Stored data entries
──────

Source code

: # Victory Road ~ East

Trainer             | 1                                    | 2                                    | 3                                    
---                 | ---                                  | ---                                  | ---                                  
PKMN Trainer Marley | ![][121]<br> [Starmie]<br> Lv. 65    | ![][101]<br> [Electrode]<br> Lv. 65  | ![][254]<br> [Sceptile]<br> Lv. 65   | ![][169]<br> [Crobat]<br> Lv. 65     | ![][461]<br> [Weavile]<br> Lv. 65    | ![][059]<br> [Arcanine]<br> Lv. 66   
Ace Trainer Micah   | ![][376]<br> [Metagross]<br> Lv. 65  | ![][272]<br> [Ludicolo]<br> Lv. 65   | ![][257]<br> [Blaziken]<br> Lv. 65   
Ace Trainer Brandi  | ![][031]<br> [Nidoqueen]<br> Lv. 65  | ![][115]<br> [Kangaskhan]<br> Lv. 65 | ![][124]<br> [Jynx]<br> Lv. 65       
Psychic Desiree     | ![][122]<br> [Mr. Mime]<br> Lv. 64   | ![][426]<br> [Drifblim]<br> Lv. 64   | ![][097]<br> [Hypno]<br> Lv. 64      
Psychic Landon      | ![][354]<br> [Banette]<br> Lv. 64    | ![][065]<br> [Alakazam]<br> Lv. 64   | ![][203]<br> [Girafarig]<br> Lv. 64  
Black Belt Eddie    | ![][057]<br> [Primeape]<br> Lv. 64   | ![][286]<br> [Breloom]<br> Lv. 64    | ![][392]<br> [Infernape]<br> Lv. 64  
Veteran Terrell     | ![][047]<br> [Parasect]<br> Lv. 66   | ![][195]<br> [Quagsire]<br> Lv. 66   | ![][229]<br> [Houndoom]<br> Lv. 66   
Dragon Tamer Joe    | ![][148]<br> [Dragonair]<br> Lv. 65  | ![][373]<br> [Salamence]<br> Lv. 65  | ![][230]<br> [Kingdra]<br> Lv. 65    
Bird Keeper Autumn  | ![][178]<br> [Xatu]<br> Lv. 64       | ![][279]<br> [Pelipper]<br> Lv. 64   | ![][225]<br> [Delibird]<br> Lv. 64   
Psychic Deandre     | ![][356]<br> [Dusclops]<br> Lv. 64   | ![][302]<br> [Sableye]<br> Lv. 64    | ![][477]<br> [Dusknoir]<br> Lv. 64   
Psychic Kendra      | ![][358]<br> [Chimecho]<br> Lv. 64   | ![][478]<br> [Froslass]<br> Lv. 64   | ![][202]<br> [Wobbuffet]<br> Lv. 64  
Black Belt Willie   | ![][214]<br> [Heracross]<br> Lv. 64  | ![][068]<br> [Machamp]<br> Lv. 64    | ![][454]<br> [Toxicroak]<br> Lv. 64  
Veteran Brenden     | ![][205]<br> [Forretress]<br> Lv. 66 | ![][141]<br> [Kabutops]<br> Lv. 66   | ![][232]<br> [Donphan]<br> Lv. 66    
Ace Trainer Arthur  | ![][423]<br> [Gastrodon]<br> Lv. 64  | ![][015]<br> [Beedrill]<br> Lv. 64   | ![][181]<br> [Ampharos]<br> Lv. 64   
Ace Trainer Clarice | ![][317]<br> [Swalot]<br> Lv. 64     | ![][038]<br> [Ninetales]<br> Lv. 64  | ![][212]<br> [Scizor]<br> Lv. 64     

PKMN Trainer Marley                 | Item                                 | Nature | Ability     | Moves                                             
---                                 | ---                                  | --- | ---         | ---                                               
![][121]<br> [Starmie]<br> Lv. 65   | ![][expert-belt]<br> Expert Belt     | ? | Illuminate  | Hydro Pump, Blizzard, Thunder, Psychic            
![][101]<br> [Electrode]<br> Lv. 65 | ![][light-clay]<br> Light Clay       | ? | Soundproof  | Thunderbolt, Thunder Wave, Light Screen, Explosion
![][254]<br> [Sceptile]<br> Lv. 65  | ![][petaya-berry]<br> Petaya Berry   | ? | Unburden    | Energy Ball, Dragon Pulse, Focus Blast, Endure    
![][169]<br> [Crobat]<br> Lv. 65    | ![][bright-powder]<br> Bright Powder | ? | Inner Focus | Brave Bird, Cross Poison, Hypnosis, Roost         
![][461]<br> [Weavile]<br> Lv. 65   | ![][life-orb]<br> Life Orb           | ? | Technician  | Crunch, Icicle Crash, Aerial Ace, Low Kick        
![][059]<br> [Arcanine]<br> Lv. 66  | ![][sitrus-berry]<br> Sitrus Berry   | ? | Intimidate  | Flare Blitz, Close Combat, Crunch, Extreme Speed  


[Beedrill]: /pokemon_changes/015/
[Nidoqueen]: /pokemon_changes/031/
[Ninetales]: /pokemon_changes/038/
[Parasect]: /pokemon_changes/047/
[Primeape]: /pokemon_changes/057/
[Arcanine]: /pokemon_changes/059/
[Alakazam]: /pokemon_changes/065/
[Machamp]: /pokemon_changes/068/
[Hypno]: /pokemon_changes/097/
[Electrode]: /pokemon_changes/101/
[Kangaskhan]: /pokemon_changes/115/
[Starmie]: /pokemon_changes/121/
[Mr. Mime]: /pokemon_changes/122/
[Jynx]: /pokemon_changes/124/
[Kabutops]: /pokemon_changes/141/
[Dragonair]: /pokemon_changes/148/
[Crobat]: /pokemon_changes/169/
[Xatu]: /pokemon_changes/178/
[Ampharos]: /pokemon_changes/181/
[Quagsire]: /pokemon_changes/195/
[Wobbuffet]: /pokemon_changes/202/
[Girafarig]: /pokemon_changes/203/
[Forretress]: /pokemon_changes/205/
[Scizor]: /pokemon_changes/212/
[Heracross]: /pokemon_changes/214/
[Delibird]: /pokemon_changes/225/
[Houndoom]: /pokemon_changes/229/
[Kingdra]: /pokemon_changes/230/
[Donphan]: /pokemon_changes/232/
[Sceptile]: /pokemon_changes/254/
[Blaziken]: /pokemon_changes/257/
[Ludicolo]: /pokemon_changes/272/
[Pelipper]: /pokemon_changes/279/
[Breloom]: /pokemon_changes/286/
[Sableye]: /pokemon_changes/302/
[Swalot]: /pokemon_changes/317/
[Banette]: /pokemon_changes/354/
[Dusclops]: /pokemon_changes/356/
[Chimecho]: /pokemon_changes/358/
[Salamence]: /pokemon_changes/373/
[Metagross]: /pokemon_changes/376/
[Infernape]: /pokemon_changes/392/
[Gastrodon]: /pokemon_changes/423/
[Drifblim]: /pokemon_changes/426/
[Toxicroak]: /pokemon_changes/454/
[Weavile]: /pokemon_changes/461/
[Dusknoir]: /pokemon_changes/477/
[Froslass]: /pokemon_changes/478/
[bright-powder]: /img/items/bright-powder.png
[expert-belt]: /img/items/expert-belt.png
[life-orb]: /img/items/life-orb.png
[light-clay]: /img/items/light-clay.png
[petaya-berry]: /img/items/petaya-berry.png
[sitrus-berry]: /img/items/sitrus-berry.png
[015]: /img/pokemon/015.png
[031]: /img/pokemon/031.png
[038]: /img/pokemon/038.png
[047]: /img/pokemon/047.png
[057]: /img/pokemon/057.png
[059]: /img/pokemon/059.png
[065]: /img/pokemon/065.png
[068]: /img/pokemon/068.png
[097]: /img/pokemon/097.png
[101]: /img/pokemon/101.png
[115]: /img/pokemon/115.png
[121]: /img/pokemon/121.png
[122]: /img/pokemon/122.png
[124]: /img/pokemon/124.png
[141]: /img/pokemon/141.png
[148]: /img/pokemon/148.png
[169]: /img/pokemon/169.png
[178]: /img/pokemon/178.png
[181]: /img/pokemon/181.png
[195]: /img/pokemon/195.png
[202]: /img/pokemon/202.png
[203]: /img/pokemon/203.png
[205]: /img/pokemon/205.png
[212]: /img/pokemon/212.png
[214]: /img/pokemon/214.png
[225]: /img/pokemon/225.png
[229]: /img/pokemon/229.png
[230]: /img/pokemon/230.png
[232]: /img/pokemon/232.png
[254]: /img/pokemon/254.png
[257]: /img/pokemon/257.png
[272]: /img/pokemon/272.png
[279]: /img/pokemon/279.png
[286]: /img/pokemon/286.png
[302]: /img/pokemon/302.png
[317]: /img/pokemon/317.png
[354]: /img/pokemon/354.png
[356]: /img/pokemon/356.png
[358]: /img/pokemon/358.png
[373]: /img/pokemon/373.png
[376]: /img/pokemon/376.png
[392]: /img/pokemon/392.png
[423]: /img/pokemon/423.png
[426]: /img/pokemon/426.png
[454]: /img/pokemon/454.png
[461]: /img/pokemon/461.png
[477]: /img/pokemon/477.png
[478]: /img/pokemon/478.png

──────

In the entries above, find the line containing "[272]: /img/pokemon/272.png". Set down that line and every line after it through the last one, exactly and alone.

## Result for this exercise:
[272]: /img/pokemon/272.png
[279]: /img/pokemon/279.png
[286]: /img/pokemon/286.png
[302]: /img/pokemon/302.png
[317]: /img/pokemon/317.png
[354]: /img/pokemon/354.png
[356]: /img/pokemon/356.png
[358]: /img/pokemon/358.png
[373]: /img/pokemon/373.png
[376]: /img/pokemon/376.png
[392]: /img/pokemon/392.png
[423]: /img/pokemon/423.png
[426]: /img/pokemon/426.png
[454]: /img/pokemon/454.png
[461]: /img/pokemon/461.png
[477]: /img/pokemon/477.png
[478]: /img/pokemon/478.png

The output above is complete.